Stored items from a collection:
◇ ◇ ◇

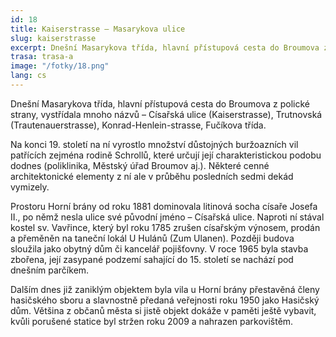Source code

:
 ```yaml
---
id: 18
title: Kaiserstrasse – Masarykova ulice
slug: kaiserstrasse
excerpt: Dnešní Masarykova třída, hlavní přístupová cesta do Broumova z polické strany, vystřídala mnoho názvů – Císařská ulice (Kaiserstrasse), Trutnovská (Trautenauerstrasse), Konrad-Henlein-strasse, Fučíkova třída.
trasa: trasa-a
image: "/fotky/18.png"
lang: cs
---
```


Dnešní Masarykova třída, hlavní přístupová cesta do Broumova z polické strany, vystřídala mnoho názvů – Císařská ulice (Kaiserstrasse), Trutnovská (Trautenauerstrasse), Konrad-Henlein-strasse, Fučíkova třída.

Na konci 19. století na ní vyrostlo množství důstojných buržoazních vil patřících zejména rodině Schrollů, které určují její charakteristickou podobu dodnes (poliklinika, Městský úřad Broumov aj.). Některé cenné architektonické elementy z ní ale v průběhu posledních sedmi dekád vymizely.

Prostoru Horní brány od roku 1881 dominovala litinová socha císaře Josefa II., po němž nesla ulice své původní jméno – Císařská ulice. Naproti ní stával kostel sv. Vavřince, který byl roku 1785 zrušen císařským výnosem, prodán a přeměněn na taneční lokál U Hulánů (Zum Ulanen). Později budova sloužila jako obytný dům či kancelář pojišťovny. V roce 1965 byla stavba zbořena, její zasypané podzemí sahající do 15. století se nachází pod dnešním parčíkem.

Dalším dnes již zaniklým objektem byla vila u Horní brány přestavěná členy hasičského sboru a slavnostně předaná veřejnosti roku 1950 jako Hasičský dům. Většina z občanů města si jistě objekt dokáže v paměti ještě vybavit, kvůli porušené statice byl stržen roku 2009 a nahrazen parkovištěm.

◇ ◇ ◇

__Your task__:
In the lines above, locate the string "hlavní". Copy every line where it occurs.

__Answer to this exercise__:
excerpt: Dnešní Masarykova třída, hlavní přístupová cesta do Broumova z polické strany, vystřídala mnoho názvů – Císařská ulice (Kaiserstrasse), Trutnovská (Trautenauerstrasse), Konrad-Henlein-strasse, Fučíkova třída.
Dnešní Masarykova třída, hlavní přístupová cesta do Broumova z polické strany, vystřídala mnoho názvů – Císařská ulice (Kaiserstrasse), Trutnovská (Trautenauerstrasse), Konrad-Henlein-strasse, Fučíkova třída.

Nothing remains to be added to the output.